▶ _What you are asked to do_: Copy all entries exactly.

▶ _Provided records_:
_____

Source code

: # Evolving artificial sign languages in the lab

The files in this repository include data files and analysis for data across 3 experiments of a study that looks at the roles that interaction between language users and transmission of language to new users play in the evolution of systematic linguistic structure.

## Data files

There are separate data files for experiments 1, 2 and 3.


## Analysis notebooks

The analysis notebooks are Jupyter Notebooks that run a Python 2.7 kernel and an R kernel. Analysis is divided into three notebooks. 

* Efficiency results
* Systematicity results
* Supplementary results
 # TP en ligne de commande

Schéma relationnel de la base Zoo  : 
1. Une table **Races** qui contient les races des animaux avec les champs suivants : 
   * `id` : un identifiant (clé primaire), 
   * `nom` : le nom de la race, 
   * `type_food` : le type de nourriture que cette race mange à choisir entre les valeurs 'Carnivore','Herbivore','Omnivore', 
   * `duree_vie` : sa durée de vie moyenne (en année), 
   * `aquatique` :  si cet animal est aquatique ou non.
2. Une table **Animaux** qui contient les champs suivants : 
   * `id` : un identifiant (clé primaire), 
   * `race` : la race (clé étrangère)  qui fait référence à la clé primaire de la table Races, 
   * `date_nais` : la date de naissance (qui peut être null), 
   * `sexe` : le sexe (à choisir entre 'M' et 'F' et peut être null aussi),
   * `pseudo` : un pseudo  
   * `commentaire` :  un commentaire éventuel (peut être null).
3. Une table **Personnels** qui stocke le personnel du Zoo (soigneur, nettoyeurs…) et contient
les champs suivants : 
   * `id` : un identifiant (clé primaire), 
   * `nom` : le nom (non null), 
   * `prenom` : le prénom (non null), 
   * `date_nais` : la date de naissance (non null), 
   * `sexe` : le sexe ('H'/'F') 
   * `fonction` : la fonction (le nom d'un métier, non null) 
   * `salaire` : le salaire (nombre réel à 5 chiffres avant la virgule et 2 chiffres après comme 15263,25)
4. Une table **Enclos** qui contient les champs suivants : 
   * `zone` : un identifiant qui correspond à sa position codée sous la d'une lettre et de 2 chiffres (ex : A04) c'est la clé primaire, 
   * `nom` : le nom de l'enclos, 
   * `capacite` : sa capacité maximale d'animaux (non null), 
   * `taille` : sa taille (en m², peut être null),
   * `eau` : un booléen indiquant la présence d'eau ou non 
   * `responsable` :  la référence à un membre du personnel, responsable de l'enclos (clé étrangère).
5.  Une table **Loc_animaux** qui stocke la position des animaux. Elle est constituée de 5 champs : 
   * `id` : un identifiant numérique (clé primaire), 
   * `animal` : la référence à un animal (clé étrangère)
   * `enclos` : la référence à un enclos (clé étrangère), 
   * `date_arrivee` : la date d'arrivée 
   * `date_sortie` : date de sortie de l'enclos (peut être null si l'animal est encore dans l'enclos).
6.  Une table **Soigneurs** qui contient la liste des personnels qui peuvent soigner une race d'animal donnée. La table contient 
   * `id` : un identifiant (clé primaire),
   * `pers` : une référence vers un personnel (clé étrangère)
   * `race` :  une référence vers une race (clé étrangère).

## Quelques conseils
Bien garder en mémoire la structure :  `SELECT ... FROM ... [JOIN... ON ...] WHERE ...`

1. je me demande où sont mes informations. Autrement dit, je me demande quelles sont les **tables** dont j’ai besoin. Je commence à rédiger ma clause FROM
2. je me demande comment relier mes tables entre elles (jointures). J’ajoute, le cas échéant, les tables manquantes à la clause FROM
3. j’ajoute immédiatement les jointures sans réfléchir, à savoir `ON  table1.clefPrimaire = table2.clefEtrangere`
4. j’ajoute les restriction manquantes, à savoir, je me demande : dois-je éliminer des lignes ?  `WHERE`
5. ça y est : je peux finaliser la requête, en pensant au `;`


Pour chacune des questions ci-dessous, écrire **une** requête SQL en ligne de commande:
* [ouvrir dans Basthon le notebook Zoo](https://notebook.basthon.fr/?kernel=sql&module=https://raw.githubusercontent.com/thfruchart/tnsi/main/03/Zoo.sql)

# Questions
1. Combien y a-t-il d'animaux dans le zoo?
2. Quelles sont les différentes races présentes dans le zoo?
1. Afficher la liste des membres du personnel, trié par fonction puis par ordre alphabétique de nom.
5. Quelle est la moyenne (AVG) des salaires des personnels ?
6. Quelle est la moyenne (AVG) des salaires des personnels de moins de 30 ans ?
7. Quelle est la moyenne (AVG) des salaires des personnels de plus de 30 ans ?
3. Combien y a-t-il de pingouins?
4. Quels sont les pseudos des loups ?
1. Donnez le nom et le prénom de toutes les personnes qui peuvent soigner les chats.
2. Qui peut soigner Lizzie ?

_____

▶ _Reply_:
Source code

: # Evolving artificial sign languages in the lab

The files in this repository include data files and analysis for data across 3 experiments of a study that looks at the roles that interaction between language users and transmission of language to new users play in the evolution of systematic linguistic structure.

## Data files

There are separate data files for experiments 1, 2 and 3.


## Analysis notebooks

The analysis notebooks are Jupyter Notebooks that run a Python 2.7 kernel and an R kernel. Analysis is divided into three notebooks. 

* Efficiency results
* Systematicity results
* Supplementary results
 # TP en ligne de commande

Schéma relationnel de la base Zoo  : 
1. Une table **Races** qui contient les races des animaux avec les champs suivants : 
   * `id` : un identifiant (clé primaire), 
   * `nom` : le nom de la race, 
   * `type_food` : le type de nourriture que cette race mange à choisir entre les valeurs 'Carnivore','Herbivore','Omnivore', 
   * `duree_vie` : sa durée de vie moyenne (en année), 
   * `aquatique` :  si cet animal est aquatique ou non.
2. Une table **Animaux** qui contient les champs suivants : 
   * `id` : un identifiant (clé primaire), 
   * `race` : la race (clé étrangère)  qui fait référence à la clé primaire de la table Races, 
   * `date_nais` : la date de naissance (qui peut être null), 
   * `sexe` : le sexe (à choisir entre 'M' et 'F' et peut être null aussi),
   * `pseudo` : un pseudo  
   * `commentaire` :  un commentaire éventuel (peut être null).
3. Une table **Personnels** qui stocke le personnel du Zoo (soigneur, nettoyeurs…) et contient
les champs suivants : 
   * `id` : un identifiant (clé primaire), 
   * `nom` : le nom (non null), 
   * `prenom` : le prénom (non null), 
   * `date_nais` : la date de naissance (non null), 
   * `sexe` : le sexe ('H'/'F') 
   * `fonction` : la fonction (le nom d'un métier, non null) 
   * `salaire` : le salaire (nombre réel à 5 chiffres avant la virgule et 2 chiffres après comme 15263,25)
4. Une table **Enclos** qui contient les champs suivants : 
   * `zone` : un identifiant qui correspond à sa position codée sous la d'une lettre et de 2 chiffres (ex : A04) c'est la clé primaire, 
   * `nom` : le nom de l'enclos, 
   * `capacite` : sa capacité maximale d'animaux (non null), 
   * `taille` : sa taille (en m², peut être null),
   * `eau` : un booléen indiquant la présence d'eau ou non 
   * `responsable` :  la référence à un membre du personnel, responsable de l'enclos (clé étrangère).
5.  Une table **Loc_animaux** qui stocke la position des animaux. Elle est constituée de 5 champs : 
   * `id` : un identifiant numérique (clé primaire), 
   * `animal` : la référence à un animal (clé étrangère)
   * `enclos` : la référence à un enclos (clé étrangère), 
   * `date_arrivee` : la date d'arrivée 
   * `date_sortie` : date de sortie de l'enclos (peut être null si l'animal est encore dans l'enclos).
6.  Une table **Soigneurs** qui contient la liste des personnels qui peuvent soigner une race d'animal donnée. La table contient 
   * `id` : un identifiant (clé primaire),
   * `pers` : une référence vers un personnel (clé étrangère)
   * `race` :  une référence vers une race (clé étrangère).

## Quelques conseils
Bien garder en mémoire la structure :  `SELECT ... FROM ... [JOIN... ON ...] WHERE ...`

1. je me demande où sont mes informations. Autrement dit, je me demande quelles sont les **tables** dont j’ai besoin. Je commence à rédiger ma clause FROM
2. je me demande comment relier mes tables entre elles (jointures). J’ajoute, le cas échéant, les tables manquantes à la clause FROM
3. j’ajoute immédiatement les jointures sans réfléchir, à savoir `ON  table1.clefPrimaire = table2.clefEtrangere`
4. j’ajoute les restriction manquantes, à savoir, je me demande : dois-je éliminer des lignes ?  `WHERE`
5. ça y est : je peux finaliser la requête, en pensant au `;`


Pour chacune des questions ci-dessous, écrire **une** requête SQL en ligne de commande:
* [ouvrir dans Basthon le notebook Zoo](https://notebook.basthon.fr/?kernel=sql&module=https://raw.githubusercontent.com/thfruchart/tnsi/main/03/Zoo.sql)

# Questions
1. Combien y a-t-il d'animaux dans le zoo?
2. Quelles sont les différentes races présentes dans le zoo?
1. Afficher la liste des membres du personnel, trié par fonction puis par ordre alphabétique de nom.
5. Quelle est la moyenne (AVG) des salaires des personnels ?
6. Quelle est la moyenne (AVG) des salaires des personnels de moins de 30 ans ?
7. Quelle est la moyenne (AVG) des salaires des personnels de plus de 30 ans ?
3. Combien y a-t-il de pingouins?
4. Quels sont les pseudos des loups ?
1. Donnez le nom et le prénom de toutes les personnes qui peuvent soigner les chats.
2. Qui peut soigner Lizzie ?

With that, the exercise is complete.